Recently did my first 5K, which went great, except my knee got tweaked. Now it won’t go back to normal. What are some good exercises I can do to make my knee feel better and stronger? Hoping to avoid physical therapy.

SO. As you can see in a recent question, a few weeks ago I did a 5k. I did a week of light training beforehand (jog 60 seconds, walk 60 seconds, etc). Everything was going great until I very, very stupidly trained two days in a row and on the second day, my right knee started to hurt. I iced like crazy, did nothing but stretching for the next week, and did my 5K with 80% walking. Since then (3 weeks ago) my knee still feels… a little off. I’m desperate to get back to training but I don’t want to do serious damage. It doesn’t HURT per se, and I’m not limping or anything. But it feels off. I can’t explain it. It feels tender like it's swollen but it’s not. If I press on it, there’s no pain and it doesn’t look different from the other one.

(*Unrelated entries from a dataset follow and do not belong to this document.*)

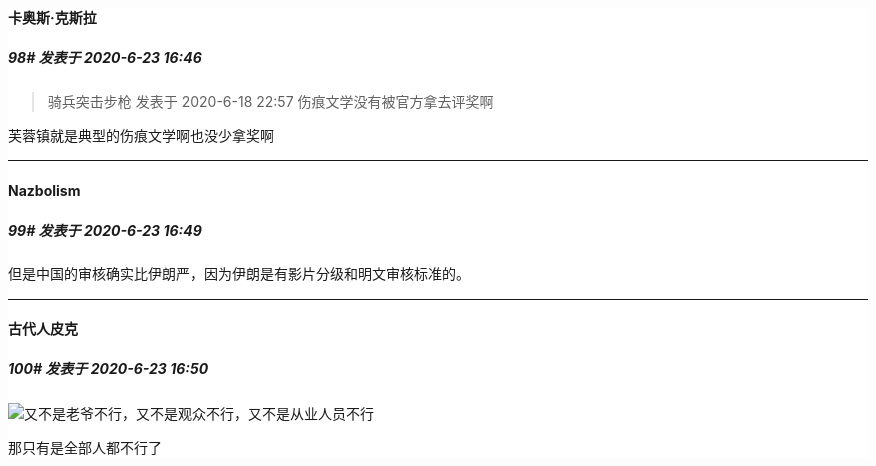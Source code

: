 ####  卡奥斯·克斯拉  
##### 98#       发表于 2020-6-23 16:46



<blockquote>骑兵突击步枪 发表于 2020-6-18 22:57
伤痕文学没有被官方拿去评奖啊</blockquote>
芙蓉镇就是典型的伤痕文学啊也没少拿奖啊







*****

####  Nazbolism  
##### 99#       发表于 2020-6-23 16:49




但是中国的审核确实比伊朗严，因为伊朗是有影片分级和明文审核标准的。







*****

####  古代人皮克  
##### 100#       发表于 2020-6-23 16:50



<img src="https://static.saraba1st.com/image/smiley/face2017/037.png" referrerpolicy="no-referrer">又不是老爷不行，又不是观众不行，又不是从业人员不行

那只有是全部人都不行了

Here’s a pertinent fact. I spent my entire childhood sitting in the infamous “flying W” position. I still love that position now in my 30s, although I know it’s terrible for you and I never ever sit like that amymore. It’s so comfortable though  But yeah, supposedly that effs up your knees and ankles and hips etc. I’ve had ankle problems before but after some vigorous physical therapy, my ankles are now awesome. My knees however are crap. If I bend down/squat, they pop like a gunshot every single time. I do yoga but it hasn’t helped.

So what do I do to A. fix whatever I recently messed up with the right knee and B. strengthen both knees in general? I know, I know, physical therapy. My phys therapy for my ankle was a life changing miracle but it was also months of expensive, time consuming, super painful torture. Realllly hoping to avoid that here.
posted by silverstatue to Health & Fitness (12 answers total) 10 users marked this as a favorite
 
Does it feel like it's kind of making up its own mind on whether or not to bear your weight? Especially for stuff like walking down stairs or down inclines? I would start off by foam rolling the ITB on that side (both sides, really, it can't hurt) every day, especially after walking/running. Ice it whenever it seems even slightly off.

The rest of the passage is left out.